I like Kubeflow architecture that provides Kubernetes (k8s) ‘under the hood’. This solves problems such as cloud deployment and cloud migration: k8s is open-source and will install on any cloud. Also, DevOps is often familiar or willing to adapt k8s, as well as there is a significant amount of third-party tools available for k8s cluster monitoring
Data exchange between ML pipeline components
Kubeflow doesn’t support Python communication between components but operates Docker image files instead. In my personal opinion, the strongest Metaflow feature is data between components is just Python objects, which can be accessed, monitored, debugged.
Cloud
Metaflow locks in AWS.
Kubeflow unlimited cloud deployment such as GCP, Azure, anything that runs k8s.
Model Serving
via external tooling:
Kubeflow — AI Hub, or TFX at Google Cloud Platform
Metaflow — Sagemaker/AWS for (M)
Horizontal scaling
Kubeflow builds upon the Kubernetes cluster with powerful support for scaling and monitoring
Metaflow runs AWS ECS
Costs
This is highly subjective, but I think that similar computational loads on Google Cloud Platform may cost less compared to AWS.
Summary
By deploying and utilizing Machine Learning Platform with Kubeflow or Metaflow, one gets the support for the most common Machine Learning scenarios, such as managing code, data, and dependencies for the experiments. Popular Machine Learning use cases described here: https://towardsdatascience.com/learn-metaflow-in-10-mins-netflixs-python-r-framework-for-data-scientists-2ef124c716e4
Major Kubeflow Advantages
Kubeflow can run multiple versions of the same code simultaneously on one cluster: one is free to choose version, language, packages for any step of one’s workflow. In Kubeflow, it is done using components implemented as independent Docker images. This is something that is not possible in Metaflow
Additionally, Kubeflow does not lock in a particular cloud provider. It abstracts out open-source Kubernetes and Airflow/other Orchestration. However, using TensorFlow Extended (TFX) will lock into Apache Beam, provided as Dataflow at Google Cloud Platform. Kubeflow also drives Data Science teams towards Docker containerization and Kubernetes cluster familiarity. On the other hand, Metaflow currently locks in AWS Sagemaker/S3/Batch
Major Metaflow Advantages
Metaflow is a Python package that will deliver Machine Learning Platform functionalities such as tracking and reproducibility at Day One.
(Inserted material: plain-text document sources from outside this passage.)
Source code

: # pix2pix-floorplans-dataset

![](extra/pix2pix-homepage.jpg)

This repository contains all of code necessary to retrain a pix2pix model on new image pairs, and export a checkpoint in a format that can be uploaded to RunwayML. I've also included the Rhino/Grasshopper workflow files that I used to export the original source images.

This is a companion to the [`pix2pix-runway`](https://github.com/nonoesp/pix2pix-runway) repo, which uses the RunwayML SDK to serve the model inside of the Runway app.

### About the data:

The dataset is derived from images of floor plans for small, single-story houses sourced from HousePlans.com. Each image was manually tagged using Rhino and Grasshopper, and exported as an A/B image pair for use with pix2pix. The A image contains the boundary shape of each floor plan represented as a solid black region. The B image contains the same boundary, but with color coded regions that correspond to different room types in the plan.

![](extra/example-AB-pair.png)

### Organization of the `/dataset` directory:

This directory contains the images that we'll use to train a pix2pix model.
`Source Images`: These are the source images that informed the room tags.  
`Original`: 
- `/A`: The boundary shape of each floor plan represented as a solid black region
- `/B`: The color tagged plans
ML pipelines, components, and inter-component messaging in Metaflow are simply Python functions and objects that can be monitored, debugged, code sources. In Kubeflow, creating ML pipeline is more similar to creating a batch file of consecutively running commands. For example, in Metaflow adding loops, ‘if’-s, and other statements to ML pipelines is a python code. In Kubeflow, ‘if’-s and ‘loop’-s are supported but complex machinery and no other statements are supported.